During this homework you will create a minimal Linux distribution from scratch using a Compiler Toolchain, the Linux Kernel sources and the busybox sources, and some tools to glue these parts together. Finally qemu, a virtual machine emulator, will be used to test the resulting system components.

Overview

• Pre-Requisites
• Skills You Will Acquire
  • Preparation
  • Assignments
• Documentation (Human Language))
  • hw1/QnA.md Question Boxes
  • hw1/README.md (optional))
• Sysinfo Application
  • Compilation
• Linux Kernel
  • Sources
  • Kernel Configuration
  • Compilation
• Run Linux in a Virtual Machine (with qemu))
  • Qemu arguments
  • Bootup the VM!
• InitRamDisk #1
  • File Layout
  • Produce initrd-sysinfo.cpio
  • Qemu arguments and the init process
• Busybox
  • Busybox Configuration
  • Compilation
• InitRamDisk #2
  • On-Disk-Filesystem Layout
  • The init file
  • Result To Be Submitted
• Test-Suite and Continous Integration
• Build Instructions (hw1/hw1.sh))
  • Arguments and Script behavior
• Build Artifacts (Binary Files))
• Other Files and Git
• Directory structure
  • Bonus Assignments
• Enbale System Shutdown
• Parse cmdline options

Pre-Requisites

• Complete Homework 0
• Have SSH/X2Go access to your group's syslab container

Skills You Will Acquire

During this assignment you'll gain experiences in the following activities:

• Configuring and compiling the Linux Kernel for the x86_64 Architecture
• Configuring and compiling the busybox utility
• Using tye Linux systemcall interface as a program developer
  • Developing a small program that reads system information with the C language
• Assembling a Linux InitRamDisk file from scratch
• Using qemu to run Linux in a virtual machine

Preparation

Before you proceed, please research the following topics.
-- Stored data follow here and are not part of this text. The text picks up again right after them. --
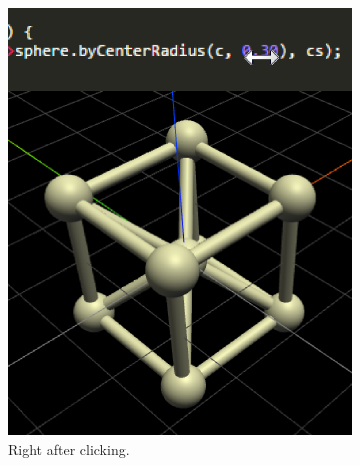 \begin{figure}
  \centering
  \begin{subfigure}[b]{0.3\linewidth}
    \includegraphics[width=1.0\linewidth]{./images/literal_adjustment/start_crop}
    \caption{Right after clicking.}
  \end{subfigure}
  \begin{subfigure}[b]{0.3\linewidth}

\end{subfigure}
\end{figure}
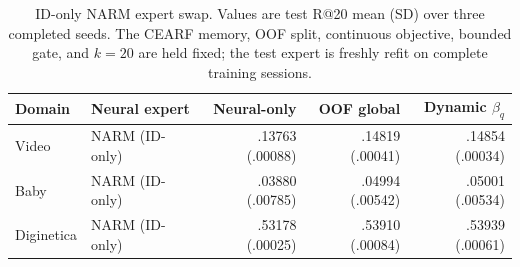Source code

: \begin{table}[H]
\caption{ID-only NARM expert swap. Values are test R@20 mean (SD) over three completed seeds. The CEARF memory, OOF split, continuous objective, bounded gate, and $k=20$ are held fixed; the test expert is freshly refit on complete training sessions.}
\label{tab:narm-swap}
\centering\small
\setlength{\tabcolsep}{4pt}
\begin{tabular}{llrrr}
\toprule
Domain & Neural expert & Neural-only & OOF global & Dynamic $\beta_q$\\
\midrule
Video & NARM (ID-only) & .13763 (.00088) & .14819 (.00041) & .14854 (.00034)\\
\midrule
Baby & NARM (ID-only) & .03880 (.00785) & .04994 (.00542) & .05001 (.00534)\\
\midrule
Diginetica & NARM (ID-only) & .53178 (.00025) & .53910 (.00084) & .53939 (.00061)\\
\bottomrule
\end{tabular}
\end{table}
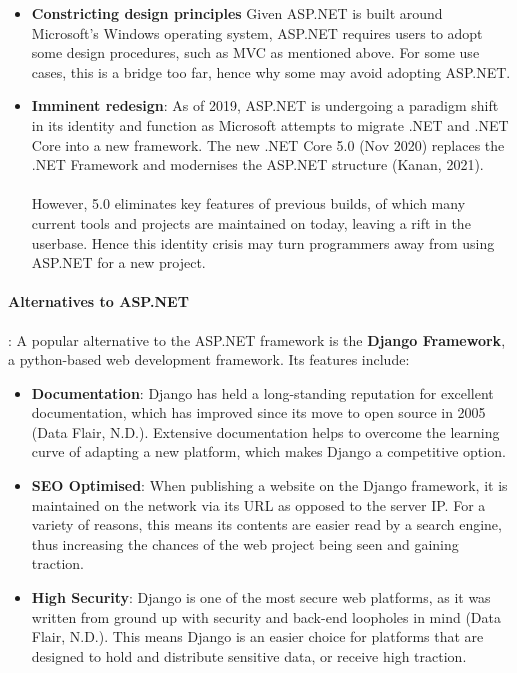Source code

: \documentclass[a4paper, 11pt]{report}
\begin{document}
	\begin{itemize}
	    \item \textbf{Constricting design principles} Given ASP.NET is built around Microsoft's Windows operating system, ASP.NET requires users to adopt some design procedures, such as MVC as mentioned above. For some use cases, this is a bridge too far, hence why some may avoid adopting ASP.NET.

	    \item \textbf{Imminent redesign}: As of 2019, ASP.NET is undergoing a paradigm shift in its identity and function as Microsoft attempts to migrate .NET and .NET Core into a new framework. The new .NET Core 5.0 (Nov 2020) replaces the .NET Framework and modernises the ASP.NET structure (Kanan, 2021).
	    \\
	    \\However, 5.0 eliminates key features of previous builds, of which many current tools and projects are maintained on today, leaving a rift in the userbase. Hence this identity crisis may turn programmers away from using ASP.NET for a new project.
	\end{itemize}

	\paragraph{Alternatives to ASP.NET}: A popular alternative to the ASP.NET framework is the \textbf{Django Framework}, a python-based web development framework. Its features include:

	\begin{itemize}
	    \item \textbf{Documentation}: Django has held a long-standing reputation for excellent documentation, which has improved since its move to open source in 2005 (Data Flair, N.D.). Extensive documentation helps to overcome the learning curve of adapting a new platform, which makes Django a competitive option.

	    \item \textbf{SEO Optimised}: When publishing a website on the Django framework, it is maintained on the network via its URL as opposed to the server IP. For a variety of reasons, this means its contents are easier read by a search engine, thus increasing the chances of the web project being seen and gaining traction.

	    \item \textbf{High Security}: Django is one of the most secure web platforms, as it was written from ground up with security and back-end loopholes in mind (Data Flair, N.D.). This means Django is an easier choice for platforms that are designed to hold and distribute sensitive data, or receive high traction.
	\end{itemize}
\end{document}
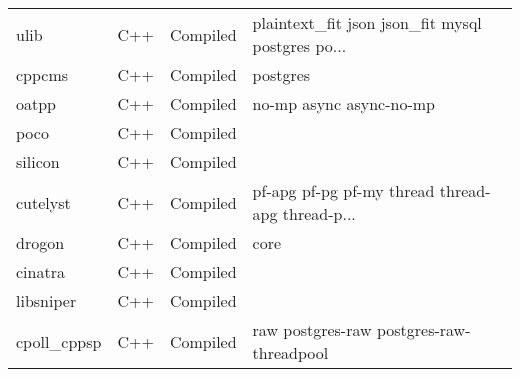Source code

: \begin{longtable}{llll}
    ulib             & C++ & Compiled         & plaintext\_fit json json\_fit mysql postgres po... \\
    cppcms           & C++ & Compiled         & postgres                                           \\
    oatpp            & C++ & Compiled         & no-mp async async-no-mp                            \\
    poco             & C++ & Compiled         &                                                    \\
    silicon          & C++ & Compiled         &                                                    \\
    cutelyst         & C++ & Compiled         & pf-apg pf-pg pf-my thread thread-apg thread-p...   \\
    drogon           & C++ & Compiled         & core                                               \\
    cinatra          & C++ & Compiled         &                                                    \\
    libsniper        & C++ & Compiled         &                                                    \\
    cpoll\_cppsp     & C++ & Compiled         & raw postgres-raw postgres-raw-threadpool           \\
\end{longtable}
There is no need get into great detail at this point, but simply get an overview of what they are and how they are related.

• Linux
  • https://github.com/torvalds/linux/blob/master/Documentation/admin-guide/README.rst
• GCC - GNU Compiler Collection
  • https://gcc.gnu.org/
• Qemu
  • http://wiki.qemu.org
• InitRamDisk/InitRamFS
  • https://www.kernel.org/doc/Documentation/filesystems/ramfs-rootfs-initramfs.txt
  • https://www.linux.com/learn/kernel-newbie-corner-initrd-and-initramfs-whats
• Linux System Calls
  • sysinfo
  • gethostname
• Linux Filesystem Hierarchy Standard 3.0
  • http://refspecs.linuxfoundation.org/FHS_3.0/fhs-3.0.pdf

Assignments

The assignments can be worked on independently since they are not all necessarily dependent upon each other.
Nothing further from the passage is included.